**Stored dataset items**
= Beginning of Section =
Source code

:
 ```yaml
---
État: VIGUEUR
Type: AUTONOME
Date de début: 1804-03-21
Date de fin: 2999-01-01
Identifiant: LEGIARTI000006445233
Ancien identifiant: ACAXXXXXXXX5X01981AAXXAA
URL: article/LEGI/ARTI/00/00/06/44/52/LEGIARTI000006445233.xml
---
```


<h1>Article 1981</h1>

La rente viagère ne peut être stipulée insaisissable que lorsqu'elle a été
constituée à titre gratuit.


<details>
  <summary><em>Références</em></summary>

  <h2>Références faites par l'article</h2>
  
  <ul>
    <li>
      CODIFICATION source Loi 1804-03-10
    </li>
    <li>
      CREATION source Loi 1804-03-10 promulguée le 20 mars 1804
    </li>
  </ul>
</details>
= End of Section =
= Beginning of Section =
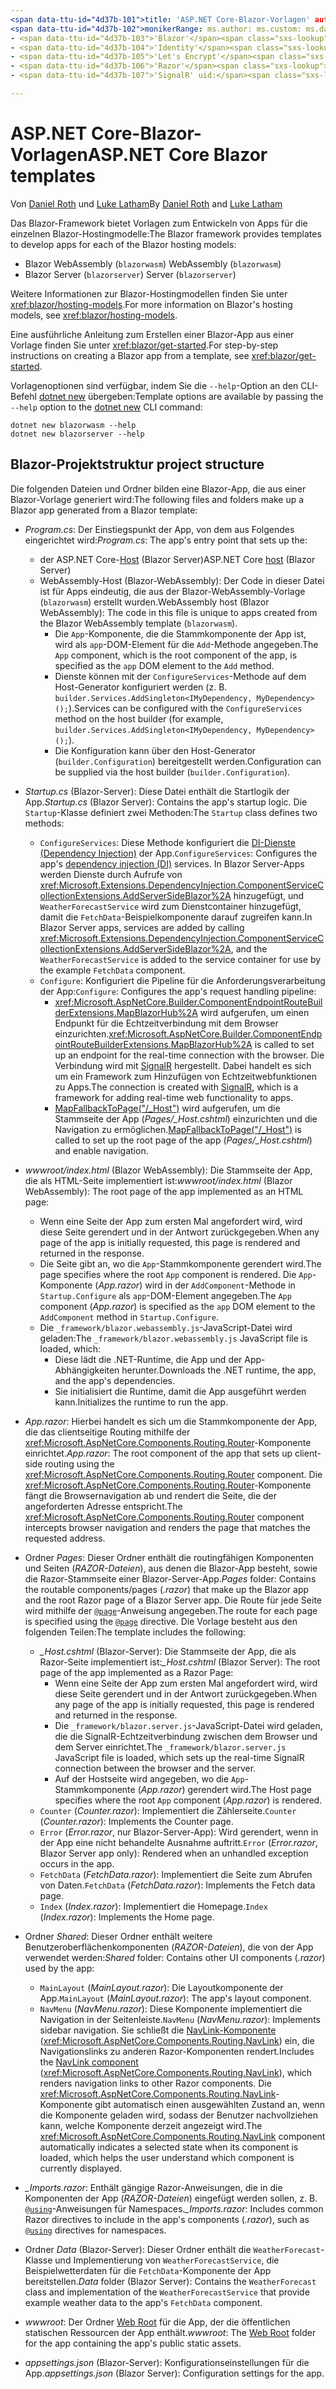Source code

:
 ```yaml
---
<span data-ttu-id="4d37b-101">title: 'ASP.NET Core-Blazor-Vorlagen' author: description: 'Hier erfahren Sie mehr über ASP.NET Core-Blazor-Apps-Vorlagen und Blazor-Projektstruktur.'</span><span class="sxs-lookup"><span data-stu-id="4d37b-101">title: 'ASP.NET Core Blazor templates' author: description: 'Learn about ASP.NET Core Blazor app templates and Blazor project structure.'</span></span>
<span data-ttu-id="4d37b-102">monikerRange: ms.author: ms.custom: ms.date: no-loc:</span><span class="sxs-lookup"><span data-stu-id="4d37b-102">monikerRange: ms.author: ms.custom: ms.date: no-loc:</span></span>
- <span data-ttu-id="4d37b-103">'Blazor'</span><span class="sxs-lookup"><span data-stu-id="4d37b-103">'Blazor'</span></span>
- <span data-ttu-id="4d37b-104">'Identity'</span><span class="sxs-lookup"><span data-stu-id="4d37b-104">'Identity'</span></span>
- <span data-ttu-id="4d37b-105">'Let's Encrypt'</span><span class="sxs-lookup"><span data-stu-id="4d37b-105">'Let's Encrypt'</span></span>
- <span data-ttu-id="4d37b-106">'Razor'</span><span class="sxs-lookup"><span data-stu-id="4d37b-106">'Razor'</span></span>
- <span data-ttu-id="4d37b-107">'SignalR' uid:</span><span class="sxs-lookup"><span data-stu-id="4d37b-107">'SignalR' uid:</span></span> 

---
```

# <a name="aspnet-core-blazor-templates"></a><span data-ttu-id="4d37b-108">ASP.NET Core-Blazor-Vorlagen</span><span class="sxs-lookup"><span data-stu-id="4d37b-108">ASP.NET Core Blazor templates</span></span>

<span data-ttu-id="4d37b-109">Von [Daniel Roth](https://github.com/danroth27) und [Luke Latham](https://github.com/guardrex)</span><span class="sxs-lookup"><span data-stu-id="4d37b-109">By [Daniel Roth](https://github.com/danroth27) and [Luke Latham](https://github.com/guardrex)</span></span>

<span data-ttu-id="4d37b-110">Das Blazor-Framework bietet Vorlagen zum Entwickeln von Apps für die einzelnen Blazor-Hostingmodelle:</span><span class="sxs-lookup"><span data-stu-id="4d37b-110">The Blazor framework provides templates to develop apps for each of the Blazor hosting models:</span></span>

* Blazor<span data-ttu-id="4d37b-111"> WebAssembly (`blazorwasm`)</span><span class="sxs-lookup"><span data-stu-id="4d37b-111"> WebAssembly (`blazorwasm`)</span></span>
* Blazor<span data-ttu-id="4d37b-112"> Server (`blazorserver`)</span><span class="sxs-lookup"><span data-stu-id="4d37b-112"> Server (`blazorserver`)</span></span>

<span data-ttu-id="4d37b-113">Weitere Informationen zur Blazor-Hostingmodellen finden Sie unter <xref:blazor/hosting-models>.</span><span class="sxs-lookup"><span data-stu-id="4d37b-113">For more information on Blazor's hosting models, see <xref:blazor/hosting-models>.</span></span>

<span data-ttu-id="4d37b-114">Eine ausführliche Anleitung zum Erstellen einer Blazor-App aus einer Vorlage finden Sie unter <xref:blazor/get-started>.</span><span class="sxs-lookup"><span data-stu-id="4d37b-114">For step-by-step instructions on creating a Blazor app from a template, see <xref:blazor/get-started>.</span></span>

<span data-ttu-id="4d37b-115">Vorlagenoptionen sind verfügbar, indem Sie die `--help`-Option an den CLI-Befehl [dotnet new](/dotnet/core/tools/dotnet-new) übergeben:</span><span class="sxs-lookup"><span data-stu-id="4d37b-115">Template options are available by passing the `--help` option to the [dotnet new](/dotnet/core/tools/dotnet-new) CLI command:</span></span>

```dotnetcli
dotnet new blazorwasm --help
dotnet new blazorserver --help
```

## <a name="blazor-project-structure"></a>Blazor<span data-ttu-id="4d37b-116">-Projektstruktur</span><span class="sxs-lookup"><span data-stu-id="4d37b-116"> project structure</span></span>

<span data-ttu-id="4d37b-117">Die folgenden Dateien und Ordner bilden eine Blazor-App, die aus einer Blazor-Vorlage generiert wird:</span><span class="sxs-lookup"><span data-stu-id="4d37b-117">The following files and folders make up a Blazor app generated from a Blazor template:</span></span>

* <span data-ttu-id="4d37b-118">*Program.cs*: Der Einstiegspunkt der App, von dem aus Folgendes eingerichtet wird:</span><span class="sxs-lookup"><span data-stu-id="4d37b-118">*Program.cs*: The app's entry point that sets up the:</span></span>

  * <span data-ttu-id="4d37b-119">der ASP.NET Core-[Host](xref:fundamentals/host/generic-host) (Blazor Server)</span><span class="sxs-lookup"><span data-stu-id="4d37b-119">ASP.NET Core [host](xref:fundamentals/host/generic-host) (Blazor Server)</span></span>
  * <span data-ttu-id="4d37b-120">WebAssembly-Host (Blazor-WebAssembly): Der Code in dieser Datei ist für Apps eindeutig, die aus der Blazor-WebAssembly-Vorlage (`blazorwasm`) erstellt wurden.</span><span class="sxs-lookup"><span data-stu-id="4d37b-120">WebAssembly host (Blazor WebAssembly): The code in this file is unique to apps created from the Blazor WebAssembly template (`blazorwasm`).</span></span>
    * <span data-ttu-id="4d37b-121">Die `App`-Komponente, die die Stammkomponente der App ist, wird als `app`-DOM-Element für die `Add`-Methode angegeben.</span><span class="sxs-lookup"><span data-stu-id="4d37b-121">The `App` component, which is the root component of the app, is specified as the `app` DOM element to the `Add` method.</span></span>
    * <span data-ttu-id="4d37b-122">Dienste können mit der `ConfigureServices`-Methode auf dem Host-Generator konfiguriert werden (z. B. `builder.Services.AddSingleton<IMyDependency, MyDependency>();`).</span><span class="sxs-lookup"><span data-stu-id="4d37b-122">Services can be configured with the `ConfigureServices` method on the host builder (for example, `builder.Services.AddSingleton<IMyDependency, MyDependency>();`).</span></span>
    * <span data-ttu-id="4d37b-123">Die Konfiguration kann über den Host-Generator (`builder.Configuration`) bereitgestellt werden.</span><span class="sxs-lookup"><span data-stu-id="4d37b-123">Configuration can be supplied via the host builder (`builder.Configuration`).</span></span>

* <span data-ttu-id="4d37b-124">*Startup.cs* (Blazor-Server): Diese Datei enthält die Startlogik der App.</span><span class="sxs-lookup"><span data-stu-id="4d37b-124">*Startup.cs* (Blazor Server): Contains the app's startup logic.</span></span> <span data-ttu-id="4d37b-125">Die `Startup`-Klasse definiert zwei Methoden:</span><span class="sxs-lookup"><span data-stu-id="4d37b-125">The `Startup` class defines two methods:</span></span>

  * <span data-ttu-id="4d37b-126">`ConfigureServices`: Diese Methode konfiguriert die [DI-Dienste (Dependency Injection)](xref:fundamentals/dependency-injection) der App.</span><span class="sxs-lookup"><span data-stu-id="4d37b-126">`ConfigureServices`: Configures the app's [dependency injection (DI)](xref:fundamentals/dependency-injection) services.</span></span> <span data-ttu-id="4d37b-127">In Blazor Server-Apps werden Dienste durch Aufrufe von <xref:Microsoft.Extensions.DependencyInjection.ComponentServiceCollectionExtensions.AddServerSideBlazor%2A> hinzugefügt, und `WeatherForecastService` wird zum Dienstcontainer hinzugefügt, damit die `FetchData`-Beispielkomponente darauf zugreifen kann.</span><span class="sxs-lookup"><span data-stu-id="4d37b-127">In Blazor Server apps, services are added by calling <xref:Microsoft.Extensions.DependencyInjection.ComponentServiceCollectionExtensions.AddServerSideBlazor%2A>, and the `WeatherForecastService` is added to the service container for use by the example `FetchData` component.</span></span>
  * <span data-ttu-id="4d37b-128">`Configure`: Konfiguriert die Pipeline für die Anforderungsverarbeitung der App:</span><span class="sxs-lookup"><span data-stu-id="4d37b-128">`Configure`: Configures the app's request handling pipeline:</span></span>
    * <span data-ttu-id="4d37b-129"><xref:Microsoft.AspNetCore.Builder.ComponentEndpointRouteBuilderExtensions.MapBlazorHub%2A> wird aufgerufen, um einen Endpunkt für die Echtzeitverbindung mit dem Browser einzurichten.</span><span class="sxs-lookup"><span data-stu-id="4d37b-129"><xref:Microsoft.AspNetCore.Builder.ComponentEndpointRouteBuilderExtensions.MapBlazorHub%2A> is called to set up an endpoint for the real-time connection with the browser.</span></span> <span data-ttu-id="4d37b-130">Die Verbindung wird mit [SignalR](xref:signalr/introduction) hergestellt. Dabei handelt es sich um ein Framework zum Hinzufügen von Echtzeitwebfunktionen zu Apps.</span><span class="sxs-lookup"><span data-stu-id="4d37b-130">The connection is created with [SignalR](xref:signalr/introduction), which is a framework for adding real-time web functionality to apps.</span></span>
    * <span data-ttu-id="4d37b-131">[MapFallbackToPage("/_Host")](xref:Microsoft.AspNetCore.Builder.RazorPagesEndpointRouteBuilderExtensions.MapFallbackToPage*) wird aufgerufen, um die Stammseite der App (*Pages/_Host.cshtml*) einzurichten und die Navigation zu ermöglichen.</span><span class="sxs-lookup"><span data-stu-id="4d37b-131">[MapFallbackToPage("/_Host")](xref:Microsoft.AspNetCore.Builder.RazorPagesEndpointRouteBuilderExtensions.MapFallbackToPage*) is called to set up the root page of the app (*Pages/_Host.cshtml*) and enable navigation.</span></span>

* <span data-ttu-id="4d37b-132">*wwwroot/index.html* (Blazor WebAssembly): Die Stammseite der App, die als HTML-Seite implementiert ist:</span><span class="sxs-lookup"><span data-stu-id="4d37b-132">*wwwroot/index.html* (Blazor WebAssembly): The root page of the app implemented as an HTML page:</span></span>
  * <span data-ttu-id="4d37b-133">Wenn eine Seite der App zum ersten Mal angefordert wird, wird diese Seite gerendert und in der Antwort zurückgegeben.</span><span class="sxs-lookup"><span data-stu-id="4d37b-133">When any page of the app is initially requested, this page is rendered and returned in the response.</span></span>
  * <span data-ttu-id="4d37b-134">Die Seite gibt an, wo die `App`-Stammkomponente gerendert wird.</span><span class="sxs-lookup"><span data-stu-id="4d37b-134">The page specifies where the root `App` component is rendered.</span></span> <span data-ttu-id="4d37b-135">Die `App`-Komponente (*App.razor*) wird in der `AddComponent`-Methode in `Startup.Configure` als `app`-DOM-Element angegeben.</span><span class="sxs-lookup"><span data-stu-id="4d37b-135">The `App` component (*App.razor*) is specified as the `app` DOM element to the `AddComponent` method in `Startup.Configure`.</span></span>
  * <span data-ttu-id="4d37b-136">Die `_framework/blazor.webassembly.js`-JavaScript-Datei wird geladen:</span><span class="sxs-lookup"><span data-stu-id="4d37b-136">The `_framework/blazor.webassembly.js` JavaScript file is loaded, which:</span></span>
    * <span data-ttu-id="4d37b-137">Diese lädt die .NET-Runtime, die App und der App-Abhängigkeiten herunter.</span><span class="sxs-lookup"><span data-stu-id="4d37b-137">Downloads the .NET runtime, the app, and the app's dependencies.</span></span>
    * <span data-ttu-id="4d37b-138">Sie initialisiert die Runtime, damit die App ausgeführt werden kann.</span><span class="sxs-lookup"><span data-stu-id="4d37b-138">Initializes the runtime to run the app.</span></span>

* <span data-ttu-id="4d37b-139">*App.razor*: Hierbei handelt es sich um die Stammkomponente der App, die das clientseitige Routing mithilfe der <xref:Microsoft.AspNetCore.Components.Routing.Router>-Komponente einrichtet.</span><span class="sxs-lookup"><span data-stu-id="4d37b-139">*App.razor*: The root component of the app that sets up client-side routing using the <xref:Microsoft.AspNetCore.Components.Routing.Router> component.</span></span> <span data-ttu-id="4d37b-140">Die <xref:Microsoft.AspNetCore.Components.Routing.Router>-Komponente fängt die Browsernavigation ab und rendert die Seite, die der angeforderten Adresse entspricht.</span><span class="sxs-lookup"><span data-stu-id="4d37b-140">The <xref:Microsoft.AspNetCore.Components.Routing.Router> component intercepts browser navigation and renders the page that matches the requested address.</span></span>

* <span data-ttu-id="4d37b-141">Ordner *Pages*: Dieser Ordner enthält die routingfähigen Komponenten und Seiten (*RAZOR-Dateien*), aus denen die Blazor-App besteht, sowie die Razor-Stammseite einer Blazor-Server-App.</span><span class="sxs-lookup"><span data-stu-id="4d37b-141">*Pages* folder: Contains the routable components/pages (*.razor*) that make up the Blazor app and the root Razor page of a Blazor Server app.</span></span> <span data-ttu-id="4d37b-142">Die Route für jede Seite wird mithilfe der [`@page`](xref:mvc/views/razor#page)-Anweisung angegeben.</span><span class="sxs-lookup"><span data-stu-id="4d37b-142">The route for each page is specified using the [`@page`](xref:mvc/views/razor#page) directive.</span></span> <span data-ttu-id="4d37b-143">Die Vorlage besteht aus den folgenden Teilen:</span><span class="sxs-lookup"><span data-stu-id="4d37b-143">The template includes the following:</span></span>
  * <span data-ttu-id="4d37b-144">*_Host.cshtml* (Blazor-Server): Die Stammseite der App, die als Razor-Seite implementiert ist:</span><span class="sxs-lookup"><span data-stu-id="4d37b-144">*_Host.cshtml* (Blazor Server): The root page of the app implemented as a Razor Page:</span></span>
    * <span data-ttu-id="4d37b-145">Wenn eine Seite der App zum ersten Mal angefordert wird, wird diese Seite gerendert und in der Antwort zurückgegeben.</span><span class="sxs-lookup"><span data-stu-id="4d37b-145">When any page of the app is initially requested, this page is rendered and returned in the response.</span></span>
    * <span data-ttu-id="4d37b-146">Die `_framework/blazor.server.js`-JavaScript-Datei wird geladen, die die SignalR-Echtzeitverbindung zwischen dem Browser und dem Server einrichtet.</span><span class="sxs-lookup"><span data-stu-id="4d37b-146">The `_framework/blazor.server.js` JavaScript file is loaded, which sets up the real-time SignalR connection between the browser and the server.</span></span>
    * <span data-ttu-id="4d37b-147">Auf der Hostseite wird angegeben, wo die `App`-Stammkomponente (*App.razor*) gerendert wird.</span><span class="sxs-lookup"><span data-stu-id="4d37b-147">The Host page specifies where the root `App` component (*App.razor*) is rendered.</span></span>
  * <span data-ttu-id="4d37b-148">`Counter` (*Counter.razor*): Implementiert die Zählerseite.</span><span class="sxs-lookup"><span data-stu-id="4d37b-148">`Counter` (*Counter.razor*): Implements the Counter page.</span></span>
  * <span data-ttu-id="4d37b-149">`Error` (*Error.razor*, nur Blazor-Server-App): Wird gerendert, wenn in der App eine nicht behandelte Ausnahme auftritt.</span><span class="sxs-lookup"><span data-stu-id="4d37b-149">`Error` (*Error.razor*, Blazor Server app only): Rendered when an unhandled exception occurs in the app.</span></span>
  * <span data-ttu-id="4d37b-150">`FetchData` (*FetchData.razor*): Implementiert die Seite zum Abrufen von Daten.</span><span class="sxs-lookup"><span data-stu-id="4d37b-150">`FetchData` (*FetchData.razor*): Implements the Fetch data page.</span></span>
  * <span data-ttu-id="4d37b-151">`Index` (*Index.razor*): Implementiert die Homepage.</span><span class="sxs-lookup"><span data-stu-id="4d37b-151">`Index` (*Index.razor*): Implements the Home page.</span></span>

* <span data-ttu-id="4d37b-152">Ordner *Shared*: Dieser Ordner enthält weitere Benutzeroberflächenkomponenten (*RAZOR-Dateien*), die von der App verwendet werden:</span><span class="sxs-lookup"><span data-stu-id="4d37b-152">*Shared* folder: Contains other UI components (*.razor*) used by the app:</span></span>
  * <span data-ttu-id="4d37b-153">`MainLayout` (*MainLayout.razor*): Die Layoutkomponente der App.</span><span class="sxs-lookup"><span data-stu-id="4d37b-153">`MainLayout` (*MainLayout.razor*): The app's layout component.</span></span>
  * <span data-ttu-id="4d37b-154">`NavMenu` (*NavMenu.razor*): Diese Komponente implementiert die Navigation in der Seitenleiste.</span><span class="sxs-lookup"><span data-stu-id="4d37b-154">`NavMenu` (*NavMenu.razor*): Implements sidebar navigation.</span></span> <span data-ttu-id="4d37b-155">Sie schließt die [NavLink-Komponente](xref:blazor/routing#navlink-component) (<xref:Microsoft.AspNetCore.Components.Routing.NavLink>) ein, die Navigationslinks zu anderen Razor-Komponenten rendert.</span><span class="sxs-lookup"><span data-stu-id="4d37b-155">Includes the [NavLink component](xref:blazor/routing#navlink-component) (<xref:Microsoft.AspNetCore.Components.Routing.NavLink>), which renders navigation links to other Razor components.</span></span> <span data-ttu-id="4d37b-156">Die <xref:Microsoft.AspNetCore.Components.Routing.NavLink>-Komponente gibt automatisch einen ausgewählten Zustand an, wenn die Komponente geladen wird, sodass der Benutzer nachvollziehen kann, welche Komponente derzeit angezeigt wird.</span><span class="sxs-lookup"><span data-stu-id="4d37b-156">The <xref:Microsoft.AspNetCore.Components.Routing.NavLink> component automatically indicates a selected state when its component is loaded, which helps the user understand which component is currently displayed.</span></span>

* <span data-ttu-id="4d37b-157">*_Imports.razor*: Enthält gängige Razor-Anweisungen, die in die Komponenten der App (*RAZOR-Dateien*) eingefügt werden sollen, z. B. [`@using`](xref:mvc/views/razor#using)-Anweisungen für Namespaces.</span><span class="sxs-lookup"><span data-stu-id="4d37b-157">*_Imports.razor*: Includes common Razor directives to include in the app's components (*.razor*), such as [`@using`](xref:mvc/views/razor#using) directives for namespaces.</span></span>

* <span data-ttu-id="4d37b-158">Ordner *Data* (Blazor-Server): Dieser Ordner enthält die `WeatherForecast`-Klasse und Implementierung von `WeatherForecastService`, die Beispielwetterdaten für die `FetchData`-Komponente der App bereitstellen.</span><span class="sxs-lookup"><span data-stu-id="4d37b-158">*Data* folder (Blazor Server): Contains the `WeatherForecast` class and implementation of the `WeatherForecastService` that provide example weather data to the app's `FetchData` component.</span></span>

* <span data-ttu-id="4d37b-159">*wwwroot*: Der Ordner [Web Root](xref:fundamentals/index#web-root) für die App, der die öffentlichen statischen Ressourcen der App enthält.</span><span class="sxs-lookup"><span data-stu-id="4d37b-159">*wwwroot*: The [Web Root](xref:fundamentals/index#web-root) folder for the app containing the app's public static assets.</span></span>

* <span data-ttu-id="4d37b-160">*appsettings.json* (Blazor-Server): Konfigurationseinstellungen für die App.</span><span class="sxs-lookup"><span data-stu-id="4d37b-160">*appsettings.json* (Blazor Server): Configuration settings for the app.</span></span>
= End of Section =
**REQUIREMENT**
Copy whichever lines of the records above contain the word "Projektstruktur".

**YOUR RESPONSE**
<span data-ttu-id="4d37b-101">title: 'ASP.NET Core-Blazor-Vorlagen' author: description: 'Hier erfahren Sie mehr über ASP.NET Core-Blazor-Apps-Vorlagen und Blazor-Projektstruktur.'</span><span class="sxs-lookup"><span data-stu-id="4d37b-101">title: 'ASP.NET Core Blazor templates' author: description: 'Learn about ASP.NET Core Blazor app templates and Blazor project structure.'</span></span>
## <a name="blazor-project-structure"></a>Blazor<span data-ttu-id="4d37b-116">-Projektstruktur</span><span class="sxs-lookup"><span data-stu-id="4d37b-116"> project structure</span></span>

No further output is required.